W chorzowskim sądzie złożono ponad 100 tzw. zawezwań do próby ugodowej, żadna nie zakończyła się zawarciem ugody. Zawezwanie przerywa jednak okres przedawnienia, więc poszkodowani mają jeszcze czas na wytoczenie powództwa.
W zakończonych sprawach sądy zwykle przychylały się do roszczeń, choć zasądzały odszkodowania, zadośćuczynienia i renty w niższej kwocie niż domagali się poszkodowani - od kilku do kilkuset tys. zł.
Poszkodowani początkowo kierowali roszczenia pod adresem spółki MTK, ale później także do Skarbu Państwa, podkreślając, że jest on samoistnym posiadaczem terenu, na którym stała hala (MTK są tylko dzierżawcą terenu). Wskazywali też na zaniedbania władzy publicznej w zakresie nadzoru budowlanego, które - co w części potwierdziła również prokuratura - przyczyniły się do katastrofy.

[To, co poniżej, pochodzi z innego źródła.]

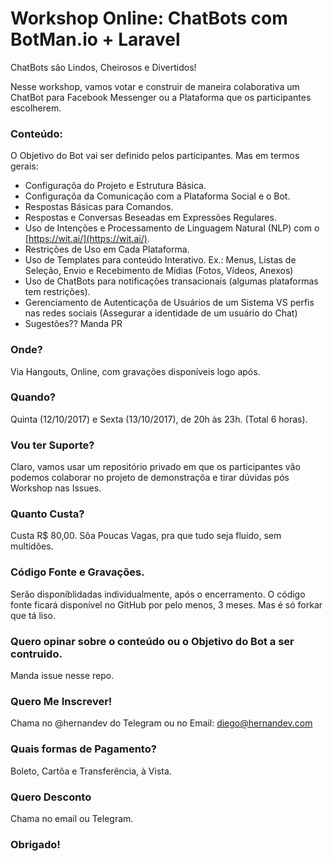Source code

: # Workshop Online: ChatBots com BotMan.io + Laravel

ChatBots são Lindos, Cheirosos e Divertidos! 

Nesse workshop, vamos votar e construir de maneira colaborativa um ChatBot para Facebook Messenger ou a Plataforma que os participantes escolherem.

### Conteúdo:

O Objetivo do Bot vai ser definido pelos participantes. Mas em termos gerais:

- Configuraçõa do Projeto e Estrutura Básica.
- Configuraçõa da Comunicação com a Plataforma Social e o Bot.
- Respostas Básicas para Comandos.
- Respostas e Conversas Beseadas em Expressões Regulares.
- Uso de Intenções e Processamento de Linguagem Natural (NLP) com o [https://wit.ai/](https://wit.ai/).
- Restrições de Uso em Cada Plataforma.
- Uso de Templates para conteúdo Interativo. Ex.: Menus, Listas de Seleção, Envio e Recebimento de Mídias (Fotos, Vídeos, Anexos)
- Uso de ChatBots para notificações transacionais (algumas plataformas tem restrições).
- Gerenciamento de Autenticaçõa de Usuários de um Sistema VS perfis nas redes sociais (Assegurar a identidade de um usuário do Chat)
- Sugestões?? Manda PR

### Onde?

Via Hangouts, Online, com gravações disponíveis logo após.

### Quando?

Quinta (12/10/2017) e Sexta (13/10/2017), de 20h às 23h. (Total 6 horas).

### Vou ter Suporte?

Claro, vamos usar um repositório privado em que os participantes vão podemos colaborar no projeto de demonstraçõa e tirar dúvidas pós Workshop nas Issues.

### Quanto Custa?

Custa R$ 80,00. Sõa Poucas Vagas, pra que tudo seja fluido, sem multidões.

### Código Fonte e Gravações.

Serão disponiblidadas individualmente, após o encerramento.
O código fonte ficará disponível no GitHub por pelo menos, 3 meses. Mas é só forkar que tá liso.

### Quero opinar sobre o conteúdo ou o Objetivo do Bot a ser contruido.

Manda issue nesse repo.

### Quero Me Inscrever!

Chama no @hernandev do Telegram ou no Email: diego@hernandev.com

### Quais formas de Pagamento?
Boleto, Cartõa e Transferência, à Vista.

### Quero Desconto

Chama no email ou Telegram.

### Obrigado!
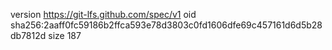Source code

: version https://git-lfs.github.com/spec/v1
oid sha256:2aaff0fc59186b2ffca593e78d3803c0fd1606dfe69c457161d6d5b28db7812d
size 187

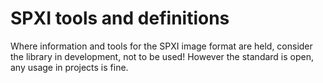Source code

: # SPXI tools and definitions
Where information and tools for the SPXI image format are held, consider the library in development, not to be used! However the standard is open, any usage in projects is fine.
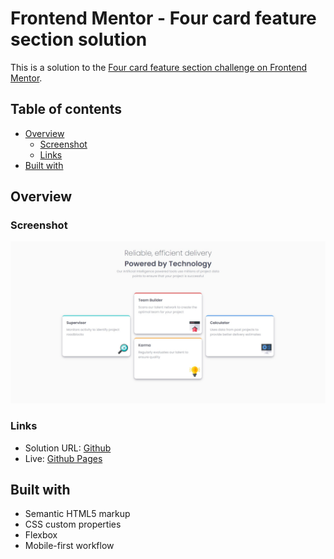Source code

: # Frontend Mentor - Four card feature section solution

This is a solution to the [Four card feature section challenge on Frontend Mentor](https://www.frontendmentor.io/challenges/four-card-feature-section-weK1eFYK).

## Table of contents

- [Overview](#overview)
  - [Screenshot](#screenshot)
  - [Links](#links)
- [Built with](#built-with)

## Overview

### Screenshot

![Desktop design](./screenshots/desktop.jpg)

### Links

- Solution URL: [Github](https://github.com/sanchezdev-1906/frontendmentor---challenge-6)
- Live: [Github Pages](https://sanchezdev-1906.github.io/frontendmentor---challenge-6)

## Built with

- Semantic HTML5 markup
- CSS custom properties
- Flexbox
- Mobile-first workflow
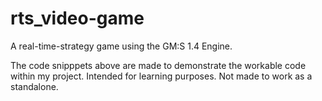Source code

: # rts_video-game
A real-time-strategy game using the GM:S 1.4 Engine. 

The code snipppets above are made to demonstrate the workable code within my project.
Intended for learning purposes. Not made to work as a standalone.
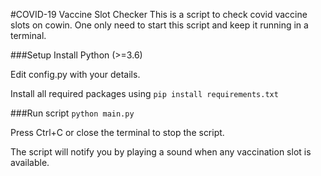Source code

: #COVID-19 Vaccine Slot Checker
This is a script to check covid vaccine slots on cowin. One only need to start this script and keep it running in a terminal.

###Setup
Install Python (>=3.6)

Edit config.py with your details.

Install all required packages using 
`pip install requirements.txt`

###Run script
`python main.py`

Press Ctrl+C or close the terminal to stop the script.

The script will notify you by playing a sound when any vaccination slot is available.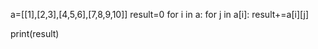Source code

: a=[[1],[2,3],[4,5,6],[7,8,9,10]]
result=0
for i in a:
    for j in a[i]:
        result+=a[i][j]

print(result)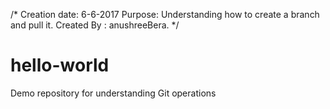 /*
Creation date: 6-6-2017
Purpose:  Understanding how to create a branch and pull it.
Created By : anushreeBera.
*/
# hello-world
Demo repository for understanding Git operations
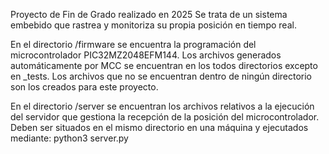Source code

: Proyecto de Fin de Grado realizado en 2025
Se trata de un sistema embebido que rastrea y monitoriza su propia posición en tiempo real.

En el directorio /firmware se encuentra la programación del microcontrolador PIC32MZ2048EFM144.
Los archivos generados automáticamente por MCC se encuentran en los todos directorios excepto en _tests.
Los archivos que no se encuentran dentro de ningún directorio son los creados para este proyecto.

En el directorio /server se encuentran los archivos relativos a la ejecución del servidor que gestiona
la recepción de la posición del microcontrolador. Deben ser situados en el mismo directorio en una máquina
y ejecutados mediante:
python3 server.py
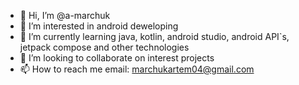 - 👋 Hi, I’m @a-marchuk
- 👀 I’m interested in android deweloping
- 🌱 I’m currently learning java, kotlin, android studio, android API`s, jetpack compose and other technologies
- 💞️ I’m looking to collaborate on interest projects
- 📫 How to reach me email: marchukartem04@gmail.com


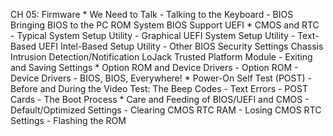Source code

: CH 05: Firmware
    * We Need to Talk
        - Talking to the Keyboard
        - BIOS 
          Bringing BIOS to the PC
          ROM
          System BIOS Support
          UEFI 
    * CMOS and RTC
        - Typical System Setup Utility
        - Graphical UEFI System Setup Utility
        - Text-Based UEFI Intel-Based Setup Utility
        - Other BIOS Security Settings
          Chassis Intrusion Detection/Notification
          LoJack
          Trusted Platform Module
        - Exiting and Saving Settings
    * Option ROM and Device Drivers
        - Option ROM
        - Device Drivers
        - BIOS, BIOS, Everywhere!
    * Power-On Self Test (POST)
        - Before and During the Video Test: The Beep Codes
        - Text Errors
        - POST Cards
        - The Boot Process
    * Care and Feeding of BIOS/UEFI and CMOS
        - Default/Optimized Settings
        - Clearing CMOS RTC RAM
        - Losing CMOS RTC Settings
        - Flashing the ROM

W 2008 r. zapadł pierwszy prawomocny wyrok, w którym najpierw chorzowski, a później katowicki sąd zdecydował, że 8 tys. zł odszkodowania jednemu z rannych w katastrofie powinna wypłacić nie spółka MTK, ale właśnie państwo. Wyrok w tamtym procesie stał się jednym z argumentów reprezentantów innych pokrzywdzonych, którzy uważają, że w tej sytuacji Skarb Państwa powinien porozumieć się z poszkodowanymi.
Proces karny w sprawie katastrofy toczy się przed katowickim sądem okręgowym. Odpowiadają w nim m.in. dawni szefowie spółki MTK i projektanci hali. Według prokuratury, na tragedię złożyły się błędy i zaniechania w fazie projektowania i budowy hali, a także jej użytkowania i nadzoru nad budynkiem.
Jedną z oskarżonych przez prokuraturę osób jest b.inspektor nadzoru budowlanego w Chorzowie. Śledczy zarzucili jej, że powiadomiona w 2002 r. przez straż pożarną o ugięciu się dachu hali nie podjęła żadnych czynności w celu kontroli stanu budynku lub wyłączenia go z użytkowania. Maria K. jest też oskarżona o nieumyślne sprowadzenie bezpośredniego niebezpieczeństwa katastrofy.
Hala MTK zawaliła się 28 stycznia 2006 r., w pawilonie odbywały się wtedy międzynarodowe targi gołębi pocztowych. Pod zawalonym dachem zginęło 65 osób, a spośród ponad 140 rannych 26 osób doznało ciężkiego uszczerbku na zdrowiu. W dniu katastrofy na dachu hali zalegała gruba warstwa śniegu.